Problem statement.
Extract from the entries below, exactly as given, only the lines from the line containing "## The CCC Difference" to the line containing "Individualized, community-engaged learning", both lines included.

Records supplied.
* * * * * * * * *
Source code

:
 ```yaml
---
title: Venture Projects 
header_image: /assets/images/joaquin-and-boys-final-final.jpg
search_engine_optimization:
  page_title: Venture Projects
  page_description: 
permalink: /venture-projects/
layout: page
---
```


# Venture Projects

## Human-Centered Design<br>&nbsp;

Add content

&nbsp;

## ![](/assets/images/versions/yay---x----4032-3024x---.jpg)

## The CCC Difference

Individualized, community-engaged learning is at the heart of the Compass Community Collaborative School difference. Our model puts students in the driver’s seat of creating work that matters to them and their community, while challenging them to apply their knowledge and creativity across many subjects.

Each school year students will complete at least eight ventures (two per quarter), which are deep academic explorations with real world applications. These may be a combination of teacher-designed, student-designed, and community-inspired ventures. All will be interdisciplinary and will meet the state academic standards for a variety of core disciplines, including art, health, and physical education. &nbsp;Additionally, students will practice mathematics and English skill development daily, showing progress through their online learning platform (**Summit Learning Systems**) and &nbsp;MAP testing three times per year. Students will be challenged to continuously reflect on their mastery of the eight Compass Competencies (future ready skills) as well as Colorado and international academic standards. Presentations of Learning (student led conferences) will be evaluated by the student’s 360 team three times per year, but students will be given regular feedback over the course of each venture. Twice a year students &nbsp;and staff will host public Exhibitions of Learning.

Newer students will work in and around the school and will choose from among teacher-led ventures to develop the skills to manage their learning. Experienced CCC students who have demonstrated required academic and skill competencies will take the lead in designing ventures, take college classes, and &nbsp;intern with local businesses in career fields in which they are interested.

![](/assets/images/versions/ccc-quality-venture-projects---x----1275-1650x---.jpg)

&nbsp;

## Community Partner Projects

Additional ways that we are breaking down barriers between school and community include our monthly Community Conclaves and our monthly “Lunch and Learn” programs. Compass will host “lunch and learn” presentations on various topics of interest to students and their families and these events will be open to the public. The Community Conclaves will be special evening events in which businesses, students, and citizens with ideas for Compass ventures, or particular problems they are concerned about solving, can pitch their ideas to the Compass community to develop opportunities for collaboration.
* * * * * * * * *
Exercise solution.
## The CCC Difference

Individualized, community-engaged learning is at the heart of the Compass Community Collaborative School difference. Our model puts students in the driver’s seat of creating work that matters to them and their community, while challenging them to apply their knowledge and creativity across many subjects.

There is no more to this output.